扉が閉じると、ルクレツィアは膝をつき、怒りに震えながらもどうしようもなく笑みを浮かべた。
「……いいえ、私を閉じ込めても無駄よ。私は必ず、この宮廷の頂点に立つんだもの」
彼女の瞳には、狂気めいた執念が揺らめいていた。
◇◇◇
王宮・正妃の私室
同じ頃、正妃の静かな居室では、ひとりの老女――正妃が実家から連れてきた数少ない腹心が、耳打ちしていた。
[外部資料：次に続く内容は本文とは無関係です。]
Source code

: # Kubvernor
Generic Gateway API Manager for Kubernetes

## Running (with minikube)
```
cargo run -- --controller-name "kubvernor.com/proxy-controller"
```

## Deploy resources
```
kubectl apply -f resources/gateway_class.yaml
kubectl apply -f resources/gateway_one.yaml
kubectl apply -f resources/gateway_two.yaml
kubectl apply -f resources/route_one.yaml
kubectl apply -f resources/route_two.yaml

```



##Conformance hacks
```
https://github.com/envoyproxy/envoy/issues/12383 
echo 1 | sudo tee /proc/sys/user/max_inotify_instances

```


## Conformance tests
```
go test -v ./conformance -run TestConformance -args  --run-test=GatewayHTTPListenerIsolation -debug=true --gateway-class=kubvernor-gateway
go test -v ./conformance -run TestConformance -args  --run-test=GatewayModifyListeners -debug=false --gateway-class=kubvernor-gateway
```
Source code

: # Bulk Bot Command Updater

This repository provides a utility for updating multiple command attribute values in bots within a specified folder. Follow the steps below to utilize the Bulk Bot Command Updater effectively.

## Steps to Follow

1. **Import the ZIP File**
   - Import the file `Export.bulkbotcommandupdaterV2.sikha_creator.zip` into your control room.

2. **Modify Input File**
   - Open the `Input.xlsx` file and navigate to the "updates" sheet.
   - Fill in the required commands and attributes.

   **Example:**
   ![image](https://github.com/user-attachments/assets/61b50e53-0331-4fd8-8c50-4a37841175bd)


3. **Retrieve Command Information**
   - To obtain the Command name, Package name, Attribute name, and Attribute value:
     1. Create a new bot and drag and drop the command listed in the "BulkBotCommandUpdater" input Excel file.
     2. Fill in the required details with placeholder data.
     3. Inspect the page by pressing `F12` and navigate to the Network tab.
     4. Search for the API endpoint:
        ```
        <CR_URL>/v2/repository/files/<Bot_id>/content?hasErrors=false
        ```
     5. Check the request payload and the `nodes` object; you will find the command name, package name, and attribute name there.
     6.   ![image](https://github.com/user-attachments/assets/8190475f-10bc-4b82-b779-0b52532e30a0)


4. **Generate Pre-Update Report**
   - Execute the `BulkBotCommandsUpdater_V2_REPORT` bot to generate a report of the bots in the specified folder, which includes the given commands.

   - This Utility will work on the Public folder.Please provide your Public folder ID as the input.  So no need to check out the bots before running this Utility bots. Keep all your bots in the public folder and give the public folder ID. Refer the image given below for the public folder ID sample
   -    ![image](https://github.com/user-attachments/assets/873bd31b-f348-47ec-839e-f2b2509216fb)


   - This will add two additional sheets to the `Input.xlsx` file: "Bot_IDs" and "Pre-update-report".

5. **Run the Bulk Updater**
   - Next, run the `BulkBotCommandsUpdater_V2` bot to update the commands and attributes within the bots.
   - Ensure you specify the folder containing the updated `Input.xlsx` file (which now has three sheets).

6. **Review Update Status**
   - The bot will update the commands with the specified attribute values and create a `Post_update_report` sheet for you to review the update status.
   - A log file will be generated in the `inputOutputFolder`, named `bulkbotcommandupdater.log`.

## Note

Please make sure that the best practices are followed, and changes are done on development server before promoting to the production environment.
「……第三王子殿下を狙った側妃殿下の差し金にございます。しかし、セラフィーナ様が殿下方をお守りし、しかもご無事に……」
正妃は長い睫毛を震わせ、目を見開いた。これまで心を閉ざし、飾り人形のように日々をやり過ごしてきた彼女の胸に、激しい痛みが走る。
――何をしていたのだろう、わたしは。
――愛する人を失い、子を守る力すらなく、ただ見て見ぬふりをして……。
指が震え、膝の上でぎゅっと握られた。
頬に涙が伝い、やがてその瞳には強い光が宿った。
「……これ以上、あの女の好きにさせてたまるものですか」
正妃はゆっくりと立ち上がった。
初めて、己の意思で。母として、王妃として。
その姿は、まだ弱々しくはあったが――確かに、眠っていた獅子が目を覚ました瞬間だった。